Not sure that I could be there but I think that the starting point for the
discussion might be network services rather than servers. Most of the
network services run on devices that we might or might not think of as
servers and you have to have some to have a network at all. I believe that
the discussion is about file services. Do you need them, Who needs them.

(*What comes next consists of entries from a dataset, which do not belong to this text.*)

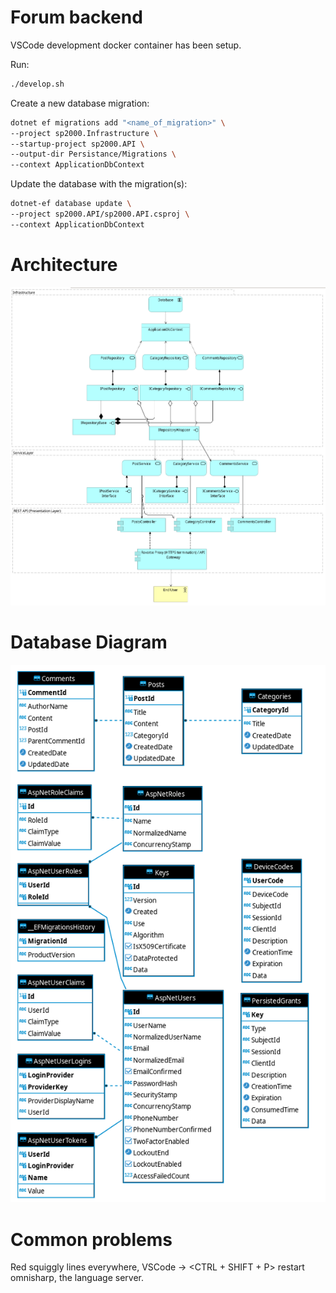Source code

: # Forum backend

VSCode development docker container has been setup.

Run:

```bash
./develop.sh
```

Create a new database migration:

```bash
dotnet ef migrations add "<name_of_migration>" \
--project sp2000.Infrastructure \
--startup-project sp2000.API \
--output-dir Persistance/Migrations \
--context ApplicationDbContext
```

Update the database with the migration(s):

```bash
dotnet-ef database update \
--project sp2000.API/sp2000.API.csproj \
--context ApplicationDbContext
```

# Architecture

![Architecture](documentation/architecture_3.png "Architecture")

# Database Diagram

![Database Diagram](documentation/db_diagram.png "Database Diagram")

# Common problems

Red squiggly lines everywhere, VSCode -> <CTRL + SHIFT + P> restart omnisharp, the language server.
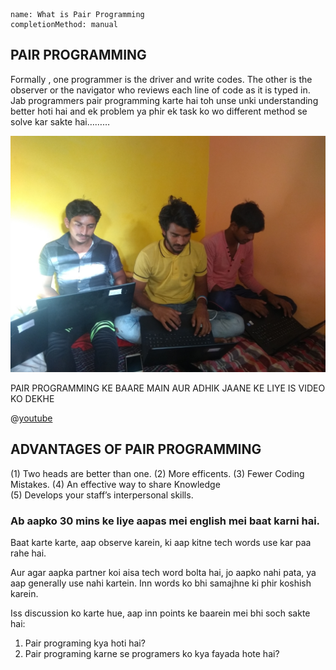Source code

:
 ```ngMeta
name: What is Pair Programming
completionMethod: manual
```

## PAIR PROGRAMMING
Formally , one programmer is the driver and write codes. The other is the observer or the navigator who reviews each line of code as it is typed in. Jab programmers pair programming karte hai toh unse unki understanding better hoti hai and ek problem ya phir  ek task ko wo different method se solve kar sakte hai………

![alt text](asset/1_IMG_20181010_161929237.jpg)

PAIR PROGRAMMING KE BAARE MAIN AUR ADHIK JAANE KE LIYE IS VIDEO KO DEKHE

@[youtube](YhV4TaZaB84)

## ADVANTAGES OF PAIR PROGRAMMING
(1) Two heads are better than one.
(2) More efficents.
(3) Fewer Coding Mistakes.
(4) An effective way to share Knowledge  
(5) Develops your staff’s interpersonal skills.

### Ab aapko 30 mins ke liye aapas mei english mei baat karni hai.

Baat karte karte, aap observe karein, ki aap kitne tech words use kar paa rahe hai.

Aur agar aapka partner koi aisa tech word bolta hai, jo aapko nahi pata, ya aap generally use nahi kartein. Inn words ko bhi samajhne ki phir koshish karein.

Iss discussion ko karte hue, aap inn points ke baarein mei bhi soch sakte hai:

1. Pair programing kya hoti hai?
2. Pair programing karne se programers ko kya fayada hote hai?
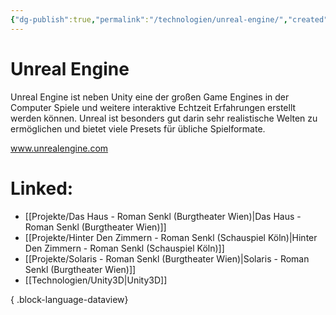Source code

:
 ```yaml
---
{"dg-publish":true,"permalink":"/technologien/unreal-engine/","created":"2025-05-25T12:48:37.296+02:00","updated":"2025-05-26T10:40:43.760+02:00"}
---
```


# Unreal Engine

Unreal Engine ist neben Unity eine der großen Game Engines in der Computer Spiele und weitere interaktive Echtzeit Erfahrungen erstellt werden können. Unreal ist besonders gut darin sehr realistische Welten zu ermöglichen und bietet viele Presets für übliche Spielformate.

www.unrealengine.com
# Linked:
- [[Projekte/Das Haus - Roman Senkl (Burgtheater Wien)\|Das Haus - Roman Senkl (Burgtheater Wien)]]
- [[Projekte/Hinter Den Zimmern - Roman Senkl (Schauspiel Köln)\|Hinter Den Zimmern - Roman Senkl (Schauspiel Köln)]]
- [[Projekte/Solaris - Roman Senkl (Burgtheater Wien)\|Solaris - Roman Senkl (Burgtheater Wien)]]
- [[Technologien/Unity3D\|Unity3D]]

{ .block-language-dataview}
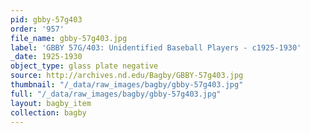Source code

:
 ```yaml
---
pid: gbby-57g403
order: '957'
file_name: gbby-57g403.jpg
label: 'GBBY 57G/403: Unidentified Baseball Players - c1925-1930'
_date: 1925-1930
object_type: glass plate negative
source: http://archives.nd.edu/Bagby/GBBY-57g403.jpg
thumbnail: "/_data/raw_images/bagby/gbby-57g403.jpg"
full: "/_data/raw_images/bagby/gbby-57g403.jpg"
layout: bagby_item
collection: bagby
---
```

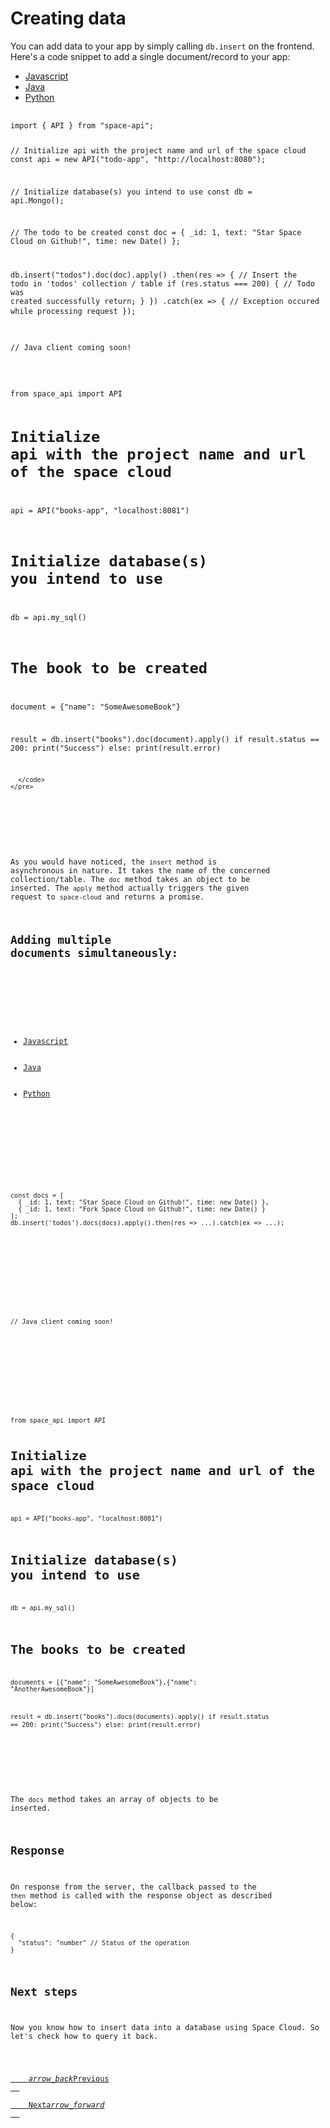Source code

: # Creating data

You can add data to your app by simply calling `db.insert` on the frontend. Here's a code snippet to add a single document/record to your app:

<div class="row tabs-wrapper">
  <div class="col s12" style="padding:0">
    <ul class="tabs">
      <li class="tab col s2"><a class="active" href="#insert-js">Javascript</a></li>
      <li class="tab col s2"><a href="#insert-java">Java</a></li>
      <li class="tab col s2"><a href="#insert-python">Python</a></li>
    </ul>
  </div>
  <div id="insert-js" class="col s12" style="padding:0">
    <pre>
      <code class="javascript">
import { API } from "space-api";

// Initialize api with the project name and url of the space cloud
const api = new API("todo-app", "http://localhost:8080");

// Initialize database(s) you intend to use
const db = api.Mongo();

// The todo to be created
const doc = { _id: 1, text: "Star Space Cloud on Github!", time: new Date() };

db.insert("todos").doc(doc).apply()
  .then(res => {
    // Insert the todo in 'todos' collection / table
    if (res.status === 200) {
      // Todo was created successfully
      return;
    }
  })
  .catch(ex => {
    // Exception occured while processing request
  });
    </code>
</pre>
  </div>
  <div id="insert-java" class="col s12" style="padding:0">
    <pre>
      <code class="java">
// Java client coming soon!      
      </code>
    </pre>
  </div>
 <div id="insert-python" class="col s12" style="padding:0">
    <pre>
      <code class="python">
from space_api import API

# Initialize api with the project name and url of the space cloud
api = API("books-app", "localhost:8081")

# Initialize database(s) you intend to use
db = api.my_sql()

# The book to be created
document = {"name": "SomeAwesomeBook"}

result = db.insert("books").doc(document).apply()
if result.status == 200:
    print("Success")
else:
    print(result.error)

      </code>
    </pre>
  </div>
</div>

As you would have noticed, the `insert` method is asynchronous in nature. It takes the name of the concerned collection/table. The `doc` method takes an object to be inserted. The `apply` method actually triggers the given request to `space-cloud` and returns a promise.

## Adding multiple documents simultaneously:

<div class="row tabs-wrapper">
  <div class="col s12" style="padding:0">
    <ul class="tabs">
      <li class="tab col s2"><a class="active" href="#insertmany-js">Javascript</a></li>
      <li class="tab col s2"><a href="#insertmany-java">Java</a></li>
      <li class="tab col s2"><a href="#insertmany-python">Python</a></li>
    </ul>
  </div>
  <div id="insertmany-js" class="col s12" style="padding:0">
    <pre>
      <code class="javascript">
const docs = [
  { _id: 1, text: "Star Space Cloud on Github!", time: new Date() },
  { _id: 1, text: "Fork Space Cloud on Github!", time: new Date() }
];
db.insert('todos').docs(docs).apply().then(res => ...).catch(ex => ...);
      </code>
    </pre>
  </div>
  <div id="insertmany-java" class="col s12" style="padding:0">
    <pre>
      <code class="java">
// Java client coming soon!      
      </code>
    </pre>
  </div>
 <div id="insertmany-python" class="col s12" style="padding:0">
    <pre>
      <code class="python">
from space_api import API

# Initialize api with the project name and url of the space cloud
api = API("books-app", "localhost:8081")

# Initialize database(s) you intend to use
db = api.my_sql()

# The books to be created
documents = [{"name": "SomeAwesomeBook"},{"name": "AnotherAwesomeBook"}]

result = db.insert("books").docs(documents).apply()
if result.status == 200:
    print("Success")
else:
    print(result.error)
      </code>
    </pre>
  </div>
</div>

The `docs` method takes an array of objects to be inserted.

## Response

On response from the server, the callback passed to the `then` method is called with the response object as described below:

```
{
  "status": "number" // Status of the operation
}
```

## Next steps

Now you know how to insert data into a database using Space Cloud. So let's check how to query it back.

<div class="btns-wrapper">
  <a href="/docs/database/overview" class="waves-effect waves-light btn primary-btn-border btn-small">
    <i class="material-icons btn-with-icon">arrow_back</i>Previous
  </a>
  <a href="/docs/database/read" class="waves-effect waves-light btn primary-btn-fill btn-small">
    Next<i class="material-icons btn-with-icon">arrow_forward</i>
  </a>
</div>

Do applications need them and if so what applications. Where are they
located and how do you get to them? Based on the applications, are there
other storage options and what advantages, disadvantages do they offer. Do
you back up the network storage and if so what files, where do you back it
up to and all of the other issues related to backup. The broader question
that encompasses network storage is what kind of environment and user
experience do you want to provide. How much do you want your users to be
involved with storage issues? What kind of security do you want to provide
for your users files?
How these questions and others are answered have an impact on teachers and
students and how they use technology during the very limited time they have
to educate our students. The goal that we have had is to minimize the time
that users have to spend on storage issues by offering a variety of storage
options that require a minimum of time on the users part. They include
mapped local storage with web based access, Google storage with Google
Docs. We will soon be bringing up iFolder which provides a folder
that syncs with various devices so your work can be where ever you are.
Jack W. Barnes, CNE
Head Network Administrator
[log in to unmask]
On Mon, Feb 6, 2012 at 12:38 PM, Amanda Bickford
<[log in to unmask]>wrote:
> I think this would make a excellent round table discussion at VT Fest
> or Dynamic Landscapes. Who is in?
> On Mon, Feb 6, 2012 at 12:24 PM, Raymond Ballou <[log in to unmask]>wrote:
>> depending on your setup, this could be done a variety of ways
>> making a network user a local admin
>> making a local admin account for the user (lots of work to make them
>> unique to each machine)
>> one need not run as an admin to have the benefits of knowing admin
>> The benefit (or the cost) of that is obviously up to you and yours.
>> I fall in the middle of the argument (between let them run free and lock
>> them down to nothing) in terms of employees.
>> Letting students run as admin, seems a little nuts, giving students
>> access to admin credentials isn't a much better solution.*
>> If you need examples of what students do wrong with computers, things
>> that put the school at risk and liable please hit me up off list (not the
>> point of this discussion).
>> I get that people take better care of resources that they are the sole
>> beneficiary of, but some of the potential negatives aren't just limited to
>> the individual user or machine.
>> In addition, I once had a knowledgeable employee user waste 2h
>> installing the wrong version of a piece of software
>> and our mail server was once taken down bc a user brought in a mass
>> mailing virus from home.
>> Many of these issues can be addressed with proper PD, some of them cant.
>> I am not telling anyone what to do, just passing along my experience.
>> I am writing this as a person who has students 9-12 (we are k-12) its at
>> that age group where the malicious behavior seems to occur (those few bad
>> apples that spoil the bunch)
>> For those of you going this route, consider issuing SD cards if your
>> machines have SD card readers built in. Although there is a privacy
>> downside (some other user steals the card) Since the card resides in the
>> machine, its always there (less likely to be lost or misplaced like a flash
>> drive) and is an option for the user to use for BKP or file transfer.
>> * mitigated in large part if these machines are running on their own
>> separate network (separate from the school and each other).